Finally, '70s funk gets the respect it deserves


August 15, 1993|By J.D. Considine | J.D. Considine,Pop Music Critic

Ask the average pop fan to trace the development of rock and roll through the '60s and '70s, and he or she will immediately recall the way the music moved from the British Invasion into psychedelia, or how punk rock pushed aside pomp rock at the end of the '70s. It's easy to remember stuff like that, because rock and roll did all of its growing up in public.

Ask the same person to outline the progress of R&B, however, and a different picture emerges. Motown and Stax? Everybody knows that stuff. Sly Stone and the Jackson Five? No problem. But wasn't it just a lot of disco records after that?

Hardly. In fact, some of the funkiest records ever made came out in the mid- to late '70s -- singles like Parliament's "Up for the Down Stroke," Kool & the Gang's "Funky Stuff," the Temptations' "Shakey Ground" and James Brown's "Get up Offa That Thing." But few of those tunes ever cracked the Top 40 (though all were R&B hits), and none ever became as well-known as "Shake Your Booty" or "The Hustle." It was almost as if the public had forgotten about real R&B.

Some people remembered, though, and thanks to them, '70s funk is finally beginning to get the respect it deserves. Some of that, naturally, has to do with the way rap has revived classic '70s grooves, as when De La Soul appropriated Funkadelic's "(Not Just) Knee Deep" to power "Me Myself and I."

But mostly, it has to do with reissue programs.
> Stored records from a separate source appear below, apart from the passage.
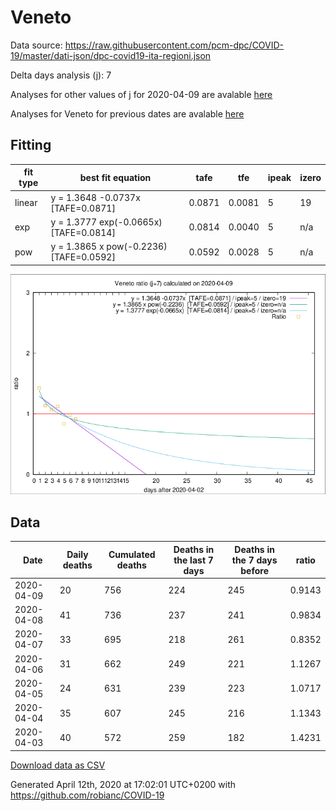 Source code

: # Veneto

Data source: https://raw.githubusercontent.com/pcm-dpc/COVID-19/master/dati-json/dpc-covid19-ita-regioni.json

Delta days analysis (j): 7

Analyses for other values of j for 2020-04-09 are avalable [here](../2020-04-09/README.md)

Analyses for Veneto for previous dates are avalable [here](../README.md)

## Fitting 
|fit type|best fit equation|tafe|tfe|ipeak|izero|
|-------|-----|--------|------|---|---|
|linear|y = 1.3648 -0.0737x  [TAFE=0.0871]|0.0871|0.0081|5|19|
|exp|y = 1.3777 exp(-0.0665x)  [TAFE=0.0814]|0.0814|0.0040|5|n/a|
|pow|y = 1.3865 x pow(-0.2236)  [TAFE=0.0592]|0.0592|0.0028|5|n/a|

![Plot](COVID-19_veneto_j7_2020-04-09.png)

## Data
|Date|Daily deaths|Cumulated deaths|Deaths in the last 7 days|Deaths in the 7 days before|ratio|
|----|----------|-----------|-------|--------------------|-----|
|2020-04-09|20|756|224|245|0.9143|
|2020-04-08|41|736|237|241|0.9834|
|2020-04-07|33|695|218|261|0.8352|
|2020-04-06|31|662|249|221|1.1267|
|2020-04-05|24|631|239|223|1.0717|
|2020-04-04|35|607|245|216|1.1343|
|2020-04-03|40|572|259|182|1.4231|

[Download data as CSV](COVID-19_veneto_j7_2020-04-09.csv)

Generated April 12th, 2020 at 17:02:01 UTC+0200 with https://github.com/robianc/COVID-19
Ever since "Star Time," Polydor's 1991 James Brown set, showed that there was an interested and enthusiastic audience for post-Motown R&B, the amount of '70s soul on the market has increased exponentially. Even better, many of the reissue packages are being assembled by fellow funk fanatics, ensuring that the emphasis is kept on deep-groove stuff -- not just the few tunes that somehow trickled into the mainstream.

Take, for example, Mercury's Funk Essentials series. Unlike their rock-oriented counterparts, these albums don't make a big deal about chart clout or historical importance. Instead, each album seems framed around a single question: What was the funkiest stuff these bands cut? The answer, as always, is in the grooves.

And you may be surprised by what you'll find there.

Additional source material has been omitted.